SECTION 10.    Conditions.

(a)    Notwithstanding anything contained in this Agreement to the contrary the grant of the award pursuant to Section 1 hereof is conditioned upon and subject to the Grantee’s execution and delivery to the Company of an executed copy of this Agreement.

(b)    By entering into this Agreement and as a condition for receiving the grant of the award pursuant to Section 1 hereof, the Grantee agrees to fully comply in all respects with the terms of the Company’s Employee Agreement as to Confidentiality and Non-Competition, whether or not the Grantee is a signatory thereof, with the same effect as if the same were set forth herein in full.

SECTION 11.    Notices.    Any notice to be given to the Company hereunder shall be in writing and shall be addressed to the Treasurer of Revlon, with a copy to the Executive Vice President, Human Resources and Chief Legal Officer, each at 237 Park Avenue, New York, NY 10017, or at such other address as the Company may hereafter designate to the Grantee by notice as provided herein. Any notice to be given to the Grantee hereunder shall be addressed to the Grantee at the address set forth below, or at such other address as the Grantee may hereafter designate to the Company by notice as provided herein. Notices hereunder shall be deemed to have been duly given when received by personal delivery or by registered or certified mail to the party entitled to receive the same.

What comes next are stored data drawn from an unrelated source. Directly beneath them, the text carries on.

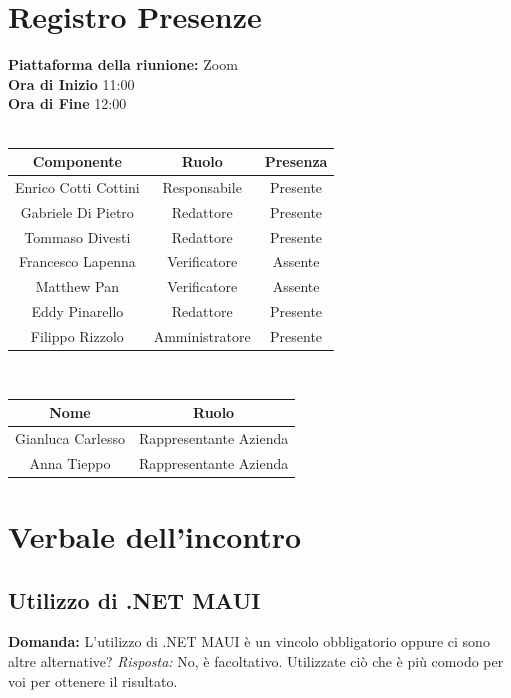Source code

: \documentclass{article}
\begin{document}
\section{Registro Presenze}
\textbf{Piattaforma della riunione:} Zoom \\
\textbf{Ora di Inizio} 11:00\\
\textbf{Ora di Fine} 12:00\\
\\
\begin{tabular}{|c|c|c|}
    \hline
    \textbf{Componente} & \textbf{Ruolo} & \textbf{Presenza}\\
    \hline
    Enrico Cotti Cottini & Responsabile & Presente \\ 
    \hline
    Gabriele Di Pietro & Redattore & Presente \\ 
    \hline
    Tommaso Divesti & Redattore & Presente \\ 
    \hline 
    Francesco Lapenna & Verificatore & Assente \\ 
    \hline
    Matthew Pan & Verificatore & Assente \\ 
    \hline 
    Eddy Pinarello & Redattore & Presente \\ 
    \hline 
    Filippo Rizzolo & Amministratore & Presente \\ 
    \hline 
\end{tabular}
\\
\newline
\newline
\begin{tabular}{|c|c|}
    \hline
    \textbf{Nome} & \textbf{Ruolo}\\
    \hline
    Gianluca Carlesso & Rappresentante Azienda \\
    \hline
    Anna Tieppo & Rappresentante Azienda \\
    \hline
\end{tabular}
\newpage

\section{Verbale dell'incontro}

\subsection{Utilizzo di .NET MAUI}
\textbf{Domanda:} L'utilizzo di .NET MAUI è un vincolo obbligatorio oppure ci sono altre alternative? \newline
\textit{Risposta:} No, è facoltativo. Utilizzate ciò che è più comodo per voi per ottenere il risultato.
\end{document}
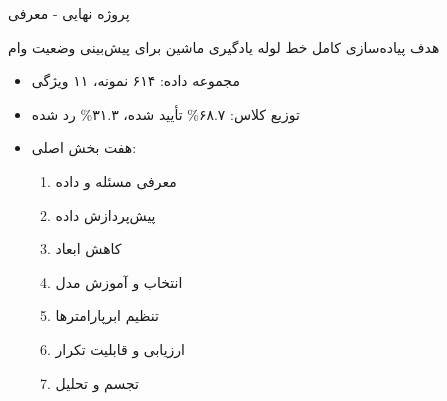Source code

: \documentclass[aspectratio=169]{beamer}
\begin{document}
\begin{frame}{پروژه نهایی - معرفی}
\begin{block}{هدف}
پیاده‌سازی کامل خط لوله یادگیری ماشین برای پیش‌بینی وضعیت وام
\end{block}

\begin{itemize}
\item مجموعه داده: ۶۱۴ نمونه، ۱۱ ویژگی
\item توزیع کلاس: ۶۸.۷\% تأیید شده، ۳۱.۳\% رد شده
\item هفت بخش اصلی:
\begin{enumerate}
\item معرفی مسئله و داده
\item پیش‌پردازش داده
\item کاهش ابعاد
\item انتخاب و آموزش مدل
\item تنظیم ابرپارامترها
\item ارزیابی و قابلیت تکرار
\item تجسم و تحلیل
\end{enumerate}
\end{itemize}
\end{frame}
\end{document}
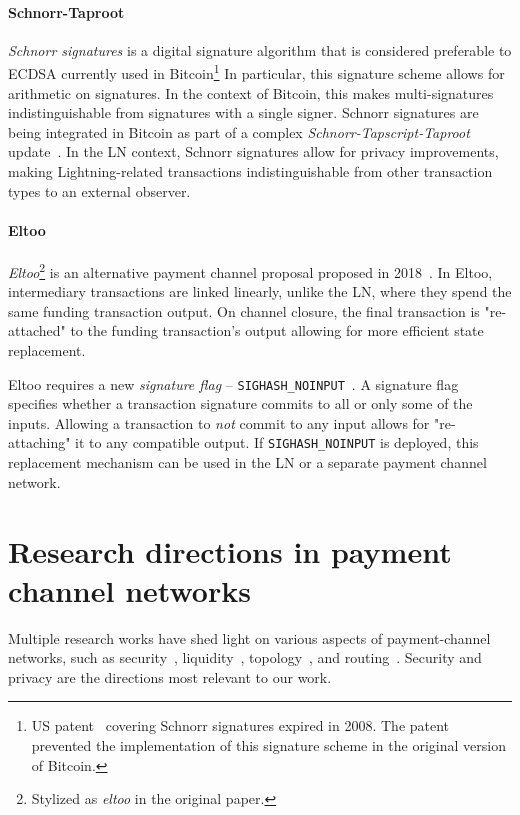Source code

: \paragraph{Schnorr-Taproot}

\textit{Schnorr signatures} is a digital signature algorithm that is considered preferable to ECDSA currently used in Bitcoin\footnote{US patent~\cite{Schnorr1989} covering Schnorr signatures expired in 2008. The patent prevented the implementation of this signature scheme in the original version of Bitcoin.}
In particular, this signature scheme allows for arithmetic on signatures.
In the context of Bitcoin, this makes multi-signatures indistinguishable from signatures with a single signer.
Schnorr signatures are being integrated in Bitcoin as part of a complex \textit{Schnorr-Tapscript-Taproot} update~\cite{Hertig2020}.
In the LN context, Schnorr signatures allow for privacy improvements, making Lightning-related transactions indistinguishable from other transaction types to an external observer.

\paragraph{Eltoo}

\textit{Eltoo}\footnote{Stylized as \textit{eltoo} in the original paper.} is an alternative payment channel proposal proposed in 2018~\cite{Decker2018}.
In Eltoo, intermediary transactions are linked linearly, unlike the LN, where they spend the same funding transaction output.
On channel closure, the final transaction is "re-attached" to the funding transaction's output allowing for more efficient state replacement.

Eltoo requires a new \textit{signature flag} -- \texttt{SIGHASH\_NOINPUT}~\cite{Decker2017}.
A signature flag specifies whether a transaction signature commits to all or only some of the inputs.
Allowing a transaction to \textit{not} commit to any input allows for "re-attaching" it to any compatible output.
If \texttt{SIGHASH\_NOINPUT} is deployed, this replacement mechanism can be used in the LN or a separate payment channel network.


\section{Research directions in payment channel networks}

Multiple research works have shed light on various aspects of payment-channel networks, such as security~\cite{Malavolta2019, Kiayias2019},  liquidity~\cite{Dandekar2011, MorenoSanchez2018, Conoscenti2019}, topology~\cite{Martinazzi2019, Seres2019}, and routing~\cite{Engelmann2017, Prihodko2016, Malavolta2017a, Grunspan2018, Osuntokun2018, Piatkivskyi2018, Roos2018, Sivaraman2018, Bagaria2019, Pickhardt2019, Pickhardt2019a, ZmnSCPxj2019, ZmnSCPxj2019a, ZmnSCPxj2019b}.
Security and privacy are the directions most relevant to our work.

SECTION 12.    Successors and Assigns.    This Agreement shall be binding upon and inure to the benefit of the parties hereto and the successors and assigns of the Company and, to the extent set forth in Section 3.3 of the Plan and Section 8 of this Agreement, the heirs and personal representatives of the Grantee.

SECTION 13.    Governing Law.    This Agreement shall be governed by the laws of the State of New York applicable to agreements made and to be performed entirely within such state.

SECTION 14.    Modifications to Agreement; Waivers.    This Agreement may not be altered, modified, changed or discharged, except by a writing signed by or on behalf of both Revlon and the Grantee. The failure of the Company to enforce at any time any provision of this Agreement shall in no way be construed to be a waiver of such provision or of any other provision hereof.

SECTION 15.    Other Company Actions.    Nothing contained in this Agreement shall be construed to prevent the Company from taking any action which is deemed by it to be appropriate or in its best interest, whether or not such action would have an adverse effect on the Restricted Stock Award granted under this Agreement. Neither the Grantee nor any other person shall have any claim against the Company as a result of any such action.

SECTION 16.    Committee Authority.    The Committee shall have full authority to interpret, construe and administer the terms of this Agreement in its sole discretion. The determination of the Committee as to any such matter of interpretation, construction or administration shall be final, binding and conclusive on all parties.

SECTION 17.    No Violation of Securities Laws; Securities Trading Policy.

(a)    The Company shall not be obligated to make any payment hereunder if such payment, in the opinion of counsel for the Company, would violate any applicable securities laws. The Company shall be under no obligation to register any shares of Common Stock or any other property pursuant to any securities laws on account of the transactions contemplated by this Agreement.

(b)    It is understood and agreed that under the Company’s Confidentiality of Information and Securities Trading Policy, as is in effect from time to time (the ‘‘Trading Policy’’), employees and Directors of the Company, including Grantees of restricted stock, may be restricted from selling shares of restricted stock after the restrictions lapse and during certain ‘‘restricted periods.’’ As of the date of this Agreement, the ‘‘restricted periods’’ commence on the first day of each fiscal quarter of the Company (i.e., April 1, July 1, October 1 and January 1) and continue until two business days after the public release of the Comp any’s earnings for the prior quarter (under the Trading Policy, these periods may change from time to time, and the Company may impose other restricted trading periods due to special circumstances).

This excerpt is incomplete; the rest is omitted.